Les causes probables des crimes rituels

 

Les crimes à caractère rituel sont l’expression ultime de plusieurs maux dont souffrent les pays africains : défaillance des systèmes éducatifs, la pauvreté et ses corollaires, la corruption et le clientélisme politique qui génère une justice à plusieurs vitesses. Alors, pour lutter efficacement contre ces actes odieux, il est nécessaire de s’attaquer aux causes qui contribuent à leur apparition et leur  persistance en Afrique.

 

Le détournement des croyances africaines : Depuis la nuit des temps l'Homme a toujours cherché à expliquer ce qui lui semble surnaturel à travers des croyances et pratiques occultes où dominent la magie, la mythologie et la superstition. Les africains n'y font pas exception: ils manifestent ainsi leurs croyances et pratiques occultes dans toutes les circonstances de la vie : naissance, mariage, maladie, mort ou guerre, etc... Ainsi la possession des fétiches et autres talismans est devenue une nécessité pour certains qui veulent bénéficier de la clémence ou de la bienveillance des esprits ou des Dieux. L’accession à l'independance de nombreux pays africains s'est accompagné par l’émergence d’une élite africaine qui se livre comme partout dans le monde, une lutte sans merci pour occuper les postes des responsabilités. Cette lutte pour occuper un poste de responsabilité passe pour certains par la possession des fétiches et talismans les plus puissants et même s’ils sont diplômés des grandes universités. Dans cet imaginaire macabre, les meilleurs et plus puisants fétiches et talismans sont ceux fait avec des restes huamains de certains individus. Ces croyances repose essentiellement sur le détournement de certaines rites animistes africains comme le vaudou, le juju, le mutu, le bwiti, le byeri, etc qui font un lien plus ou moins réel entre la possession des restes humains notamment ancestrales  et la puissance mystique d'un individu. Ainsi, le détournement de ces croyances ancestrales africaines mêlé à des pratiques de magie noire, explique selon plusieurs anthropologues les crimes à caractère rituel dans plusieurs pays d'Afrique subsaharienne.

 

La pauvreté et ses corollaires : dans les pays où l’on vit avec moins d’un euro par jour, une somme d’environ 2000€ pour les organes génitaux d’un enfant ou de 75 000€ pour l’ensemble du corps d’un albinos représente une véritable fortune pour les individus sans scrupules.
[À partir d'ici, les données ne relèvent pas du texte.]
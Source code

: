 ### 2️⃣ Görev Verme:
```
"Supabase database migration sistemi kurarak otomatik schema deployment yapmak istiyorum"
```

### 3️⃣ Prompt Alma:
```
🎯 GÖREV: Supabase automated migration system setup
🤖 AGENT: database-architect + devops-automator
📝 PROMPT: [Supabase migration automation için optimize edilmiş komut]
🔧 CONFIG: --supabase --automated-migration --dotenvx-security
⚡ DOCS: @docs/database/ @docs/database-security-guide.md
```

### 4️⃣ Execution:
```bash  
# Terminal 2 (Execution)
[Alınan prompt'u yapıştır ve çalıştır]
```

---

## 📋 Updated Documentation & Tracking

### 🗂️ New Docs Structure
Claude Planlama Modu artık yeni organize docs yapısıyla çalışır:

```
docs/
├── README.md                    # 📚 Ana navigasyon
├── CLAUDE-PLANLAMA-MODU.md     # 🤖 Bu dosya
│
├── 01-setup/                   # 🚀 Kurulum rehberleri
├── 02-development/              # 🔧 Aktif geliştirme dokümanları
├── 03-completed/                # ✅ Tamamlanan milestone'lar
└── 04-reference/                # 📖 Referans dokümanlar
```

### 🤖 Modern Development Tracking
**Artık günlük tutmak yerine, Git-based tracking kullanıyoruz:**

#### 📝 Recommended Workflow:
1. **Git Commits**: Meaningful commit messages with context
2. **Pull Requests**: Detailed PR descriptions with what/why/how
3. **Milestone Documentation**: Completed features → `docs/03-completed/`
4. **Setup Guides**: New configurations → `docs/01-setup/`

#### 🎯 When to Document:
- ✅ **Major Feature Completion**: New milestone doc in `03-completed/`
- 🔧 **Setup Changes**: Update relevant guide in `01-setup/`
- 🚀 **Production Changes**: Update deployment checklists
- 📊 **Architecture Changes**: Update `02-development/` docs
Ainsi du Gabon à la Tanzanie, en passant par la Côte d’Ivoire ou le Congo, les quelques exécutants appréhendés sont souvent des individus en forte précarité sociale  et sous la dépendance des stupéfiants et de l’alcool. Pour exemple, la jeune Catherine Ekovone 4 ans a été assassiné et mutilé à Nkoltang au Gabon le 27 octobre 2013 en promesse d’une somme de 300 000 FCFA à son exécutant soit environ 500 euros pour la vie d’une enfant!

 

Le trafic d’organe: Le mode opératoire de prélèvement et de conservation des organes de certaines victimes des sacrifices humains laissent supposer l’existence d’un trafic d’organe transfrontalier voire-au-delà. Ainsi les organes prélevés sur les cadavres  ne sont pas seulement utilisés et commercialisés localement mais sont également souvent exportés dans les différents pays où il y a une demande, ce qui montre l’existence d’un véritable commerce macabre. Il faut noter également, qu’en précision des échéances électorales ou de l’approche de la nouvelle année (renouvellement des pactes occultes) qui s’accompagne d’une augmentation du prix des organes à cause du redoublement de la vigilance des populations au cours de ces périodes, certains réseaux criminels anticipent la demande en augmentant les assassinats avant ces périodes et conservent les organes prélevés dans des congélateurs. Cela montre que ces crimes sont un système difficile à démanteler parce qu'il s'agit d'une économie florissante et attractive pour des individus sans scrupules.

 

L’impunité des exécutants et commanditaires : les familles des victimes au-delà de la perte d’un être cher, doivent faire face à l’injustice car compte tenu de leur position sociale, les commanditaires sont rarement inquiétés par la justice de leur pays même lorsqu’il existe des aveux et des preuves de leurs implications.  En outre, les exécutants appréhendés gardent souvent le silence par peur d’être éliminé et savent également qu’ils peuvent compter sur l’intervention du commanditaire pour les sortir de là.  L’impunité des responsables de ces crimes est l’une des causes qui explique leur apparition et persistance dans plusieurs pays africains.

 

Les conflits armés : Il est fait état de nombreux cas de sacrifices humains accompagnés souvent  d’actes d’anthropophagie dans les nombreuses zones de guerre en Afrique car certains croient que la possession d’un talisman fait avec des organes humains rend invulnérable en le protégeant des balles et invisible pour l’ennemi.